AVAILABLE DATA ▸

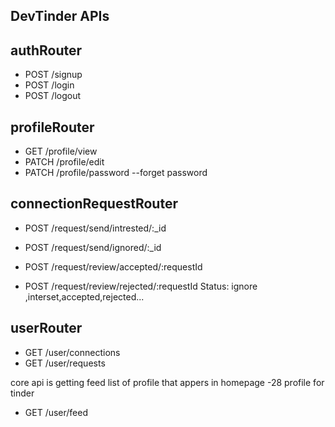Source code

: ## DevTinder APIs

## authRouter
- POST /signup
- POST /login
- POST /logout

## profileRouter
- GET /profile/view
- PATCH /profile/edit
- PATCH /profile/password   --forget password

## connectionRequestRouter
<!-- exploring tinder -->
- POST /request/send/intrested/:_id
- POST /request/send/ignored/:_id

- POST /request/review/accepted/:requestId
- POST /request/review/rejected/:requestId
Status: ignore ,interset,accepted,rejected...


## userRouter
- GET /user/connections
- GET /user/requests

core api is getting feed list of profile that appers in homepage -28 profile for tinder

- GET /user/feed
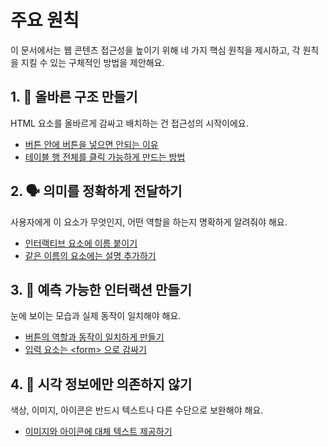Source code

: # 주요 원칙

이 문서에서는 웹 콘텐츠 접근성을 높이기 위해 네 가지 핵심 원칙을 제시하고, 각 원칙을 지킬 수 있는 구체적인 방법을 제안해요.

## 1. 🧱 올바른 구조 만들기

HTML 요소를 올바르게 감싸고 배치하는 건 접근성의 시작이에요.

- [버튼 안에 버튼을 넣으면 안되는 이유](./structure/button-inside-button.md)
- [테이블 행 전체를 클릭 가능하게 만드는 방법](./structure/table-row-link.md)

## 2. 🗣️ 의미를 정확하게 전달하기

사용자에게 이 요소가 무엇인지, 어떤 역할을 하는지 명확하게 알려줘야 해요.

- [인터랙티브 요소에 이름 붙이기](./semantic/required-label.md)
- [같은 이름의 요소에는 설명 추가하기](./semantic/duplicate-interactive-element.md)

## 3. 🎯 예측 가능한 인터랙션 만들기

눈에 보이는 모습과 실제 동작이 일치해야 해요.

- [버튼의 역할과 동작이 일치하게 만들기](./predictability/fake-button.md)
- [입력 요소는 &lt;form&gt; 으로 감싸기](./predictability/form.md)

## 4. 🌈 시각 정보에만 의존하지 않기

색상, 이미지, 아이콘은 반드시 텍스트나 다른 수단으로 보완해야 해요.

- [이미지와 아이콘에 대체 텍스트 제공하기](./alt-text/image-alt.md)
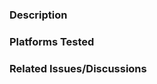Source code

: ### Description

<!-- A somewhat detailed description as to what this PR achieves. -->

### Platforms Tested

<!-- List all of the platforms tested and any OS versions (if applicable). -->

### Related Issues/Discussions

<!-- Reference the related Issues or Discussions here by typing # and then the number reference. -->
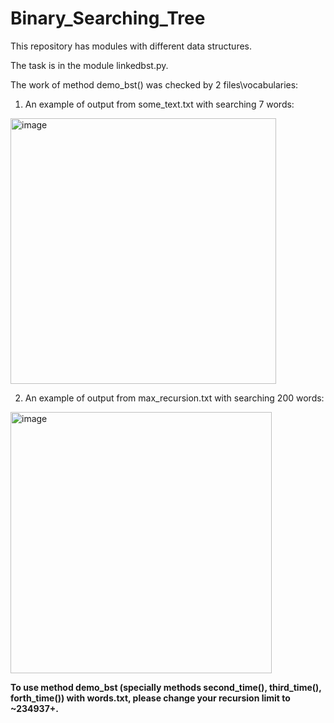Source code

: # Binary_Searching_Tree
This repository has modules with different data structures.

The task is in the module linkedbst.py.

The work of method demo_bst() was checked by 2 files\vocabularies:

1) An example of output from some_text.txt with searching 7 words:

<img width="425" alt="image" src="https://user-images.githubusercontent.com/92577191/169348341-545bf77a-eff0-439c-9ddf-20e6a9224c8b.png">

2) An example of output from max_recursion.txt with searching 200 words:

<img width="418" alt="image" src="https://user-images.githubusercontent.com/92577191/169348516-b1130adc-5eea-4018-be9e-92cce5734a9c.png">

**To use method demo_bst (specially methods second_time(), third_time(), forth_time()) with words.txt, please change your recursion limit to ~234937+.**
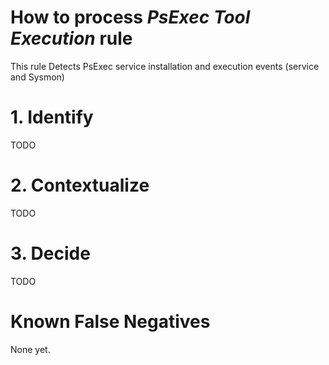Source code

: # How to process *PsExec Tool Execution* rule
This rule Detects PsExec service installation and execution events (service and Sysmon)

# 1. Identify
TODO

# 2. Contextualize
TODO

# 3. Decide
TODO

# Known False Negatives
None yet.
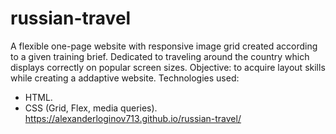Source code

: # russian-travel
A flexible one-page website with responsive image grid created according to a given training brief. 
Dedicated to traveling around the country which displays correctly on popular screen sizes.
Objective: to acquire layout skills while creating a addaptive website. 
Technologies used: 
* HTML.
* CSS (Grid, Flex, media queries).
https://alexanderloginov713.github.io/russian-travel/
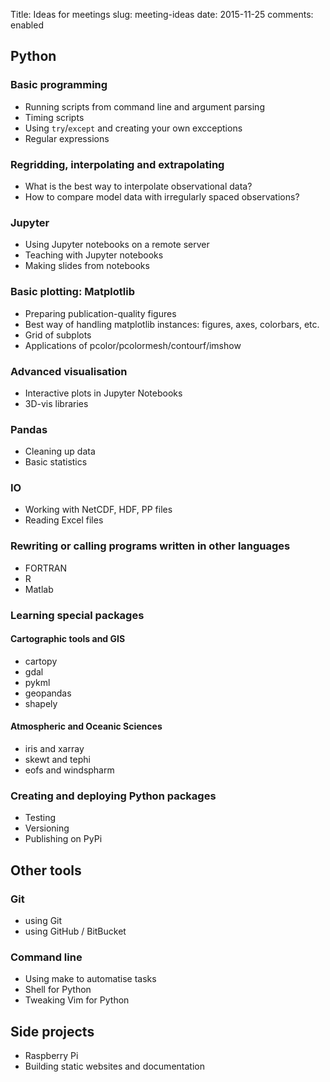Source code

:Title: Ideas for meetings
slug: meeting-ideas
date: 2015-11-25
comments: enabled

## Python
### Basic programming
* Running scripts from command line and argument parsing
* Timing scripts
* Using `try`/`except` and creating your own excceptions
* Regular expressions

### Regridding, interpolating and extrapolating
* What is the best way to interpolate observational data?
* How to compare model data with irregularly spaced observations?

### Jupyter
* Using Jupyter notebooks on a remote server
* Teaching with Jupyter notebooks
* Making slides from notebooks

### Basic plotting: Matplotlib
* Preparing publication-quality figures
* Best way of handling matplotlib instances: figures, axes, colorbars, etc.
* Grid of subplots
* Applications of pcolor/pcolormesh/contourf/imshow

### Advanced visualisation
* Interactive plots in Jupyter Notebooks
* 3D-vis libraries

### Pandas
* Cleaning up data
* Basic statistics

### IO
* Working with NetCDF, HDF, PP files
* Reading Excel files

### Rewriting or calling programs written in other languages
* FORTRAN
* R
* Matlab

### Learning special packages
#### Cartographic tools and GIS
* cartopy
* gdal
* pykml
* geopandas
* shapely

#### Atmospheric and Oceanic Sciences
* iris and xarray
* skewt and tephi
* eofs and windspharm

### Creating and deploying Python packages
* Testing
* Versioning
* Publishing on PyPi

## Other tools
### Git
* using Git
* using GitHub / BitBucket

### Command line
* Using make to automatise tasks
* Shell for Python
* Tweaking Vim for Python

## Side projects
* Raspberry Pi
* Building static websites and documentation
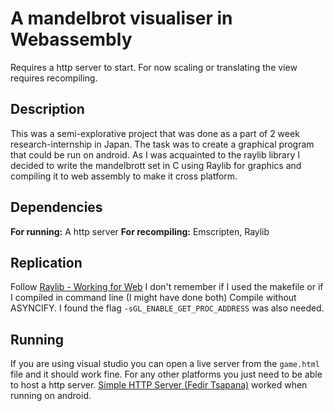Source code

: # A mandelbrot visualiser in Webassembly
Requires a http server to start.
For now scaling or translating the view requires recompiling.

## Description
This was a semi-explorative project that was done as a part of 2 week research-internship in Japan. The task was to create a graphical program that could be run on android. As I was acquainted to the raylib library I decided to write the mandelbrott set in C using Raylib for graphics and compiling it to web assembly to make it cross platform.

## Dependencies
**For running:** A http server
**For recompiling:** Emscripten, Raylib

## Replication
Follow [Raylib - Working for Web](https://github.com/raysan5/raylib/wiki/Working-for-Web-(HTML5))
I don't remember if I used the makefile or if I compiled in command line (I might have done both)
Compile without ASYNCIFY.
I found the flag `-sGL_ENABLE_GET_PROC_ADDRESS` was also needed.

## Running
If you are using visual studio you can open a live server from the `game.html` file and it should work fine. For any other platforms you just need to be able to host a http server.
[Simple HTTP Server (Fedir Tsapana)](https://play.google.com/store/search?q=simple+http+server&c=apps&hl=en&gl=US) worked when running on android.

TASK DESCRIPTION ▸ Please output the listing above exactly from its first line through the line with "- POST /request/send/intrested/:_id", both included, and nothing beyond that line. Omit pictures.

OUTPUT FOR THIS EXERCISE ▸
Source code

: ## DevTinder APIs

## authRouter
- POST /signup
- POST /login
- POST /logout

## profileRouter
- GET /profile/view
- PATCH /profile/edit
- PATCH /profile/password   --forget password

## connectionRequestRouter
<!-- exploring tinder -->
- POST /request/send/intrested/:_id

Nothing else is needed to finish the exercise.